The Percevals were forced to sell the castle in 1833 to pay off debts. It was bought by Nicholas Broadmead, a solicitor with shares in the Parrett Navigation Company and the Ivelchester and Langport Navigation, who demolished a large proportion of the building the following year, converting the remaining parts of the building into a three-storeyed house.

==20th century==

The castle once again underwent major change in 1930 when H. H. Broadmead demolished even more of the old building.
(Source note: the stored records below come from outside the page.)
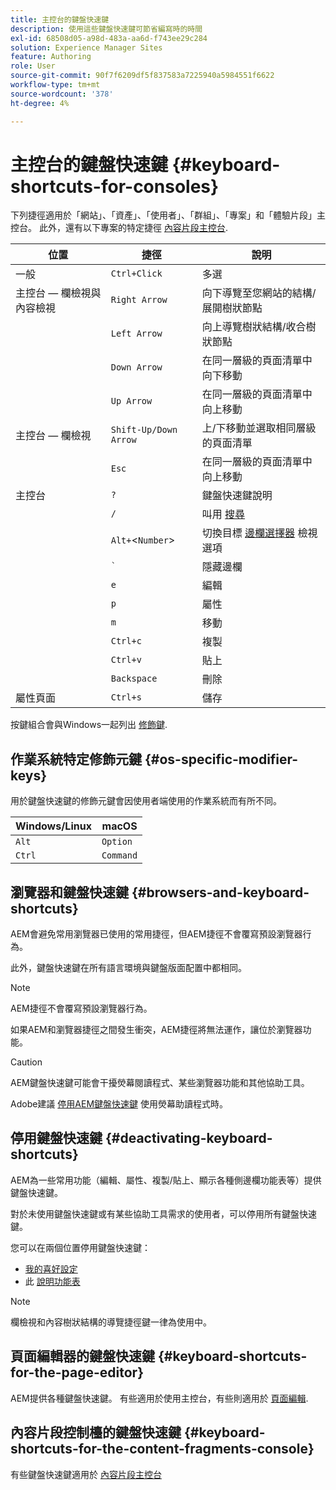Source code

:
 ```yaml
---
title: 主控台的鍵盤快速鍵
description: 使用這些鍵盤快速鍵可節省編寫時的時間
exl-id: 68508d05-a98d-483a-aa6d-f743ee29c284
solution: Experience Manager Sites
feature: Authoring
role: User
source-git-commit: 90f7f6209df5f837583a7225940a5984551f6622
workflow-type: tm+mt
source-wordcount: '378'
ht-degree: 4%

---
```


# 主控台的鍵盤快速鍵 {#keyboard-shortcuts-for-consoles}

下列捷徑適用於「網站」、「資產」、「使用者」、「群組」、「專案」和「體驗片段」主控台。 此外，還有以下專案的特定捷徑 [內容片段主控台](#keyboard-shortcuts-for-the-content-fragments-console).

| 位置 | 捷徑 | 說明 |
|---|---|---|
| 一般 | `Ctrl+Click` | 多選 |
| 主控台 — 欄檢視與內容檢視 | `Right Arrow` | 向下導覽至您網站的結構/展開樹狀節點 |
|  | `Left Arrow` | 向上導覽樹狀結構/收合樹狀節點 |
|  | `Down Arrow` | 在同一層級的頁面清單中向下移動 |
|  | `Up Arrow` | 在同一層級的頁面清單中向上移動 |
| 主控台 — 欄檢視 | `Shift-Up/Down Arrow` | 上/下移動並選取相同層級的頁面清單 |
|  | `Esc` | 在同一層級的頁面清單中向上移動 |
| 主控台 | `?` | 鍵盤快速鍵說明 |
|  | `/` | 叫用 [搜尋](/help/sites-cloud/authoring/search.md) |
|  | `Alt+`&lt;`Number`> | 切換目標 [邊欄選擇器](/help/sites-cloud/authoring/basic-handling.md#rail-selector) 檢視選項 |
|  | ``` ` ``` | 隱藏邊欄 |
|  | `e` | 編輯 |
|  | `p` | 屬性 |
|  | `m` | 移動 |
|  | `Ctrl+c` | 複製 |
|  | `Ctrl+v` | 貼上 |
|  | `Backspace` | 刪除 |
| 屬性頁面 | `Ctrl+s` | 儲存 |

按鍵組合會與Windows一起列出 [修飾鍵](#os-specific-modifier-keys).

## 作業系統特定修飾元鍵 {#os-specific-modifier-keys}

用於鍵盤快速鍵的修飾元鍵會因使用者端使用的作業系統而有所不同。

| Windows/Linux | macOS |
|---|---|
| `Alt` | `Option` |
| `Ctrl` | `Command` |

## 瀏覽器和鍵盤快速鍵 {#browsers-and-keyboard-shortcuts}

AEM會避免常用瀏覽器已使用的常用捷徑，但AEM捷徑不會覆寫預設瀏覽器行為。

此外，鍵盤快速鍵在所有語言環境與鍵盤版面配置中都相同。

>[!NOTE]
>
>AEM捷徑不會覆寫預設瀏覽器行為。
>
>如果AEM和瀏覽器捷徑之間發生衝突，AEM捷徑將無法運作，讓位於瀏覽器功能。

>[!CAUTION]
>
>AEM鍵盤快速鍵可能會干擾熒幕閱讀程式、某些瀏覽器功能和其他協助工具。
>
>Adobe建議 [停用AEM鍵盤快速鍵](#deactivating-keyboard-shortcuts) 使用熒幕助讀程式時。

## 停用鍵盤快速鍵 {#deactivating-keyboard-shortcuts}

AEM為一些常用功能（編輯、屬性、複製/貼上、顯示各種側邊欄功能表等）提供鍵盤快速鍵。

對於未使用鍵盤快速鍵或有某些協助工具需求的使用者，可以停用所有鍵盤快速鍵。

您可以在兩個位置停用鍵盤快速鍵：

* [我的喜好設定](/help/sites-cloud/authoring/account-environment.md#my-preferences)
* 此 [說明功能表](/help/sites-cloud/authoring/basic-handling.md#accessing-help)

>[!NOTE]
>
>欄檢視和內容樹狀結構的導覽捷徑鍵一律為使用中。

## 頁面編輯器的鍵盤快速鍵 {#keyboard-shortcuts-for-the-page-editor}

AEM提供各種鍵盤快速鍵。 有些適用於使用主控台，有些則適用於 [頁面編輯](/help/sites-cloud/authoring/page-editor/keyboard-shortcuts.md).

## 內容片段控制檯的鍵盤快速鍵 {#keyboard-shortcuts-for-the-content-fragments-console}

有些鍵盤快速鍵適用於 [內容片段主控台](/help/sites-cloud/administering/content-fragments/keyboard-shortcuts.md)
Wood panels removed from the castle at this time were incorporated into the Publishing House for the Christian Science Publishing Society in Boston, Massachusetts, USA.

The remaining portion is now divided into two dwellings, however the undercroft survives.

It is close to the Church of St Michael which has 13th-century origins but the present building is largely from the 15th century, and Enmore Park Golf Club which was built on some of the parkland which was attached to the estate.